[Data extracts Boundary: Start]

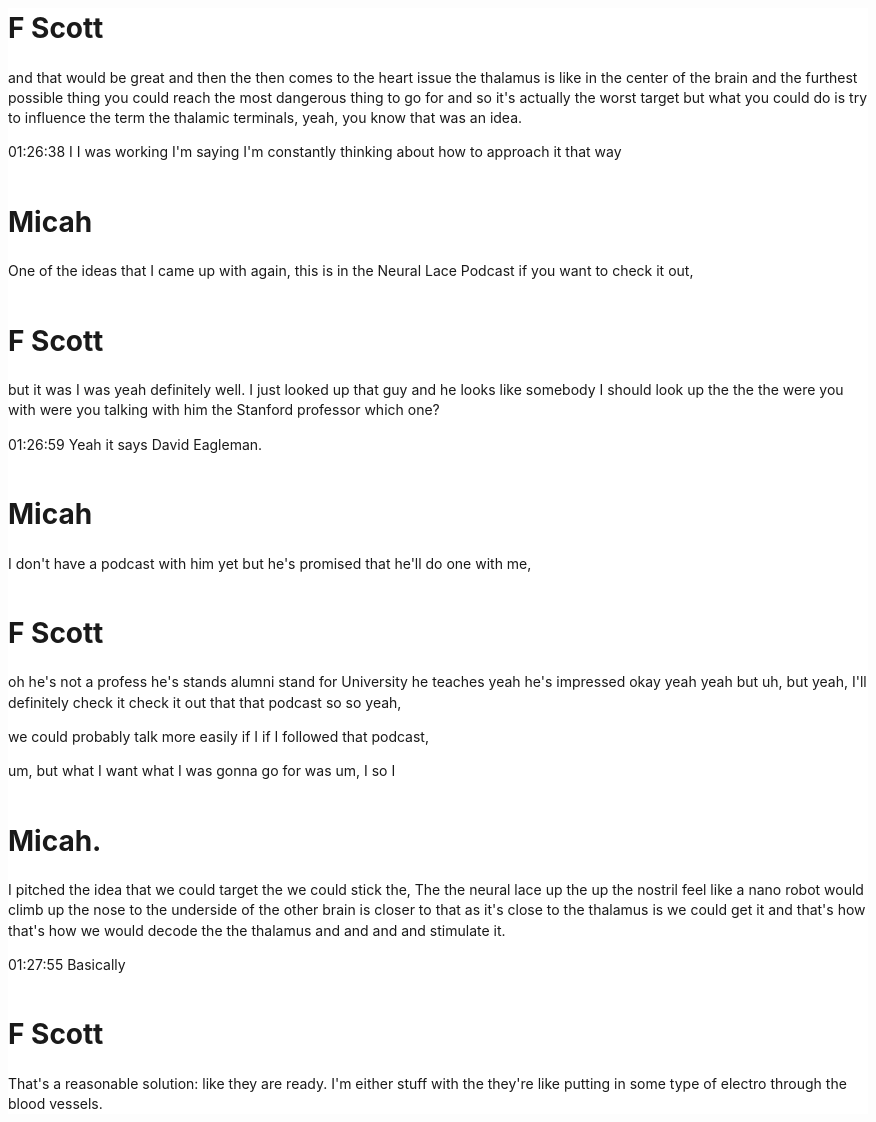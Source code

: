 # F Scott
and that would be great and then the then comes to the heart issue the thalamus is like in the center of the brain and the furthest possible thing you could reach the most dangerous thing to go for and so it's actually the worst target but what you could do is try to influence the term the thalamic terminals, yeah, you know that was an idea.

01:26:38
I I was working I'm saying I'm constantly thinking about how to approach it that way

# Micah
One of the ideas that I came up with again, this is in the Neural Lace Podcast if you want to check it out,

# F Scott
but it was I was yeah definitely well. 
I just looked up that guy and he looks like somebody I should look up the the the were you with were you talking with him the Stanford professor which one?

01:26:59
Yeah it says David Eagleman. 

# Micah
I don't have a podcast with him yet but he's promised that he'll do one with me,

# F Scott
oh he's not a profess he's stands alumni stand for University he teaches yeah he's impressed okay yeah yeah but uh, but yeah, I'll definitely check it check it out that that podcast so so yeah,

we could probably talk more easily if I if I followed that podcast, 

um, but what I want what I was gonna go for was um, I so I 

# Micah.
I pitched the idea that we could target the we could stick the, The the neural lace up the up the nostril feel like a nano robot would climb up the nose to the underside of the other brain is closer to that as it's close to the thalamus is we could get it and that's how that's how we would decode the the thalamus and and and and stimulate it.

01:27:55
Basically

# F Scott
That's a reasonable solution: like they are ready. I'm either stuff with the they're like putting in some type of electro through the blood vessels.
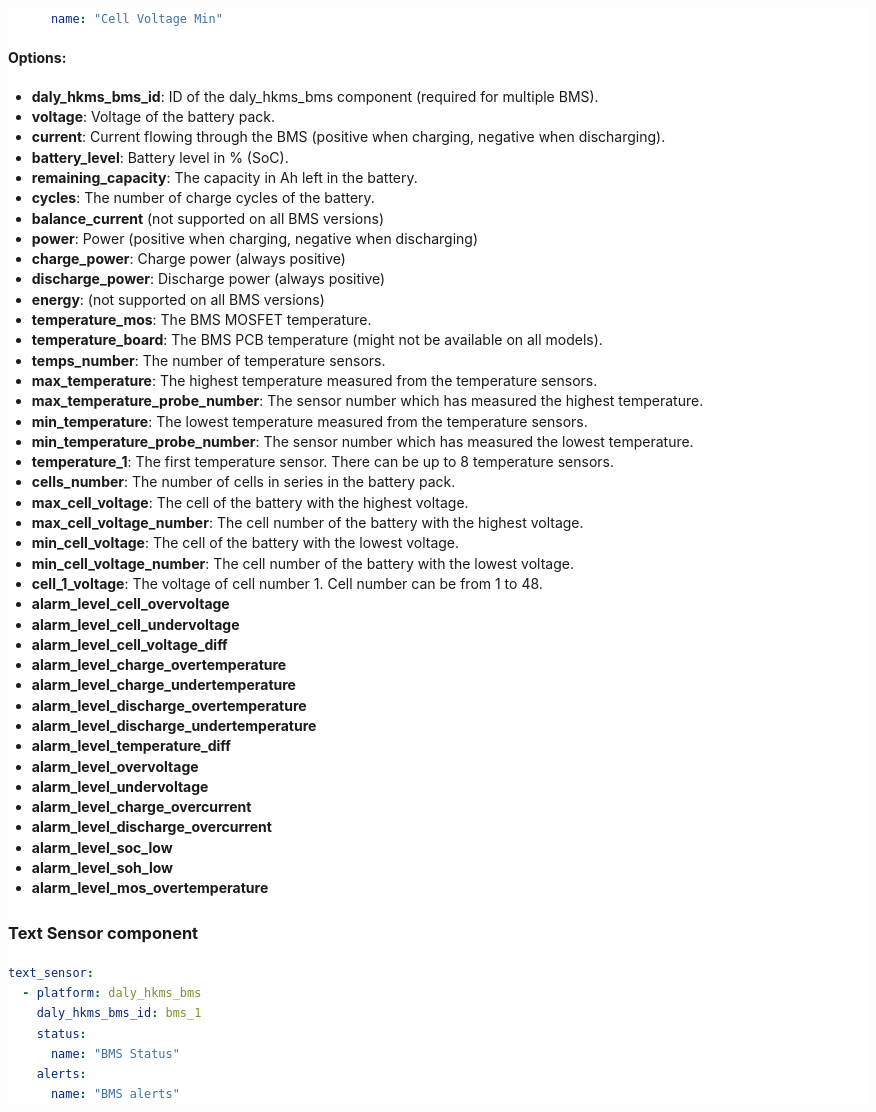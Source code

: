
 ```yaml
      name: "Cell Voltage Min"
```

#### Options:

- **daly_hkms_bms_id**: ID of the daly_hkms_bms component (required for multiple BMS).
- **voltage**: Voltage of the battery pack.
- **current**: Current flowing through the BMS (positive when charging, negative when discharging).
- **battery_level**: Battery level in % (SoC).
- **remaining_capacity**: The capacity in Ah left in the battery.
- **cycles**: The number of charge cycles of the battery.
- **balance_current** (not supported on all BMS versions)
- **power**: Power (positive when charging, negative when discharging)
- **charge_power**: Charge power (always positive)
- **discharge_power**: Discharge power (always positive)
- **energy**: (not supported on all BMS versions)
- **temperature_mos**: The BMS MOSFET temperature.
- **temperature_board**: The BMS PCB temperature (might not be available on all models).
- **temps_number**: The number of temperature sensors.
- **max_temperature**: The highest temperature measured from the temperature sensors.
- **max_temperature_probe_number**: The sensor number which has measured the highest temperature.
- **min_temperature**: The lowest temperature measured from the temperature sensors.
- **min_temperature_probe_number**: The sensor number which has measured the lowest temperature.
- **temperature_1**: The first temperature sensor. There can be up to 8 temperature sensors.
- **cells_number**: The number of cells in series in the battery pack.
- **max_cell_voltage**: The cell of the battery with the highest voltage.
- **max_cell_voltage_number**: The cell number of the battery with the highest voltage.
- **min_cell_voltage**: The cell of the battery with the lowest voltage.
- **min_cell_voltage_number**: The cell number of the battery with the lowest voltage.
- **cell_1_voltage**: The voltage of cell number 1. Cell number can be from 1 to 48.
- **alarm_level_cell_overvoltage**
- **alarm_level_cell_undervoltage**
- **alarm_level_cell_voltage_diff**
- **alarm_level_charge_overtemperature**
- **alarm_level_charge_undertemperature**
- **alarm_level_discharge_overtemperature**
- **alarm_level_discharge_undertemperature**
- **alarm_level_temperature_diff**
- **alarm_level_overvoltage**
- **alarm_level_undervoltage**
- **alarm_level_charge_overcurrent**
- **alarm_level_discharge_overcurrent**
- **alarm_level_soc_low**
- **alarm_level_soh_low**
- **alarm_level_mos_overtemperature**

### Text Sensor component

```yaml
text_sensor:
  - platform: daly_hkms_bms
    daly_hkms_bms_id: bms_1
    status:
      name: "BMS Status"
    alerts:
      name: "BMS alerts"
```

[Data extracts Boundary: End]

#### Exercise aim:
Return, from the data above, each line in which the string "what" appears.

#### Result for this exercise:
and that would be great and then the then comes to the heart issue the thalamus is like in the center of the brain and the furthest possible thing you could reach the most dangerous thing to go for and so it's actually the worst target but what you could do is try to influence the term the thalamic terminals, yeah, you know that was an idea.
um, but what I want what I was gonna go for was um, I so I 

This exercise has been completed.